What then can be done about the Detroit Lions? What does their future hold, and what's the bailout strategy for that other longsuffering Motown entity that can't seem to make itself competitive or relevant for years now?

The human piñata known as Matt Millen is gone, and if there's any judgment left in the organization whatsoever, embattled head coach Rod Marinelli and his career 10-32 record will soon be following Millen out the door. But then what? Who do the Lions turn to in their latest attempt to reverse their decade-long standing as laughingstocks of the NFL?

I know where I would start the search for a football savior if my last name were Ford. I'd look around the NFL and attempt to discern whose track record of success is worth banking on, and who might be ready for the league's ultimate makeover challenge. And then I'd take my strongest possible shot at talking three-time NFL executive of the Year Scott Pioli out of New England and into the football decision-making chair in Detroit.

The reasons the Lions should set their sights on the Patriots' vice president of player personnel are at least three-fold:

• There's a recent historical example of why looking in the direction of New England for a hire to head your football operation is the smart way to go. Last offseason, Atlanta, a team in maybe more disarray than Detroit, named little-known Patriots director of college scouting Thomas Dimitroff its new general manager.

All Dimitroff has done is to make the Falcons winners again almost overnight. He hired head coach Mike Smith off Jack Del Rio's coaching staff in Jacksonville, drafted quarterback Matt Ryan with the No. 3 pick, signed running back Michael Turner in free agency, and helped reshape the image of a losing franchise that had endured a near perfect storm of negativity in 2007.

Dimitroff reported to Pioli the previous six years in New England, and more than anyone else, Pioli deserves credit for molding his approach to personnel and how to build an organization.
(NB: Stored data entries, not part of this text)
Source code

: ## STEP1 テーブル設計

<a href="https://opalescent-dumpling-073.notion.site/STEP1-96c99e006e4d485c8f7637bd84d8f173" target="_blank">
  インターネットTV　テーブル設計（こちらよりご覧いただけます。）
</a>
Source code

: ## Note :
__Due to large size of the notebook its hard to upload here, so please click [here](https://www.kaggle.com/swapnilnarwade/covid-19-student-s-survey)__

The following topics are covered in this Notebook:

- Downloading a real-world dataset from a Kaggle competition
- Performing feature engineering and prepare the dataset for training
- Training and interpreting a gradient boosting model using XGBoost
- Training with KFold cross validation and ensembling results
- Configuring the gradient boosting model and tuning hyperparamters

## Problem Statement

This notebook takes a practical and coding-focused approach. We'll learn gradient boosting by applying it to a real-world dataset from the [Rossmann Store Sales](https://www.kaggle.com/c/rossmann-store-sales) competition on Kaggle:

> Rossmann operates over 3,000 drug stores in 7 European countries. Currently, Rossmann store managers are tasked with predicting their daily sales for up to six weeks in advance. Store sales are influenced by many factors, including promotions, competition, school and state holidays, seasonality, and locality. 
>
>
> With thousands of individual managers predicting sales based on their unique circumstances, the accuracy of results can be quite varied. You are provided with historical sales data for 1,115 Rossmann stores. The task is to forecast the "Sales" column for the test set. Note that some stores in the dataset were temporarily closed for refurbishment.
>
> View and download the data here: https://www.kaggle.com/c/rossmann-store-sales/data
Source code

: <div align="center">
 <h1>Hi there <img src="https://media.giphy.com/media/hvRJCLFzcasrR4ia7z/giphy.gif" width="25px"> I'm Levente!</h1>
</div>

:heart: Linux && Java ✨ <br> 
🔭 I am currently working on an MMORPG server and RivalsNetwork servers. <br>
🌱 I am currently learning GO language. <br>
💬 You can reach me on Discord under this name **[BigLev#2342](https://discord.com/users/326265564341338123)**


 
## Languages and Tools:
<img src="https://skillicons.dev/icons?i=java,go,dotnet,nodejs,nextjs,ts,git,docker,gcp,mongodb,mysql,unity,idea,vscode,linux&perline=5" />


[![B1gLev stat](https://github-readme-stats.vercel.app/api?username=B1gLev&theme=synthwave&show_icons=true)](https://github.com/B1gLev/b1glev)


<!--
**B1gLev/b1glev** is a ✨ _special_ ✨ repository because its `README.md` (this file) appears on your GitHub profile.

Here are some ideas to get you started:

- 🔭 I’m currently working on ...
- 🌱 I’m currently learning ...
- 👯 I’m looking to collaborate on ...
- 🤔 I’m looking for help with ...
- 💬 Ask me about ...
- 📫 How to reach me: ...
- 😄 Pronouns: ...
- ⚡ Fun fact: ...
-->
The Falcons wound up with Dimitroff after deciding he was their next best option if they couldn't land his boss. The desperate Lions, who are the only NFL team to be eliminated from the playoff race after just 10 games this season, need to shoot for the top.

• You win with superior personnel in the NFL, and nobody does consistently better on that front than New England's tandem of Bill Belichick and Pioli. They're not perfect, but they've had a ton more hits than misses in their Patriots tenure. Take Matt Cassel. During the preseason, when the Patriots backup quarterback looked ragged, I was among the critics who suggested New England couldn't live with the 2005 former USC reserve as their No. 2 behind starter Tom Brady.

Then Brady went down and the second-guessing really started. But fast forward 10 weeks or so and discussion is now whether or not the Patriots should slap the franchise tag on Cassel next offseason. Not bad for a guy who hadn't started for anyone since high school and was seen as a reach of a seventh-round pick.

The Patriots lost the NFL's reigning MVP in the first eight minutes of the season, and they're in the thick of the AFC playoff chase, a game out of first place in their division. They've lost Rodney Harrison and Adalius Thomas on defense, and Laurence Maroney and Brady on offense. But they keep winning, in part because Pioli's personnel department keeps the talent coming with the likes of Randy Moss and Wes Welker in trades, and Jerod Mayo in the draft.

• It can't possibly hurt that Pioli is the son-in-law of that master of the organizational turnaround, Bill Parcells. Pioli must have picked up a few nuggets over the years from Parcells, whose work this year as Miami's new football czar only burnishes his well-earned reputation for quickly making winners out of downtrodden losers (like the Lions).

Miami went 1-15 last year and hasn't made the playoffs since 2001, the longest drought in franchise history. But the resurgent Dolphins are 6-4 under Parcells and his hand-picked head coach, Tony Sparano, and if they can beat New England at home this weekend, they'd be in great position to go all the way from worst to the postseason in a year's time.

From everything I'm hearing around the league grapevine, Lions chairman and owner William Clay Ford appears content to let the team's executive vice president/COO Tom Lewand shape the early stages of the search for a new general manager/team president. And there's some buzz that Lewand would be most comfortable with either current Lions general manager Martin Mayhew -- who was elevated from assistant GM once Millen was fired -- or Philadelphia Eagles general manager Tom Heckert, who has old ties to Michigan and has known Lewand's family for years.

But comfort shouldn't be Detroit's top priority. Or second, or third. This search should be all about getting the best man available, and giving him the best possible chance to reverse the Lions' sagging fortunes. After the decade of losing, ineptitude and dysfunction that Detroit fans have endured, Ford should be focused on nothing less.

The assumption in recent years has been that Pioli is happy to remain in New England, and isn't looking to relocate and make a name for himself elsewhere. He knows the good thing he has going in Foxboro, and isn't itching to jump just to run his own organization. While I believe all of that is largely true, I also believe he'd be open to listening to whatever the Lions had to throw at him. Maybe even intrigued by the idea.

Let's face it, there's no bigger job in the NFL right now than making a winner out of Detroit. If you can turn the Lions around, you've really accomplished something. After helping New England win three Super Bowls and produce the first 16-0 regular season in NFL history, Pioli may be ready for the NFL's ultimate challenge.

Lord knows the Lions are certainly ready for him.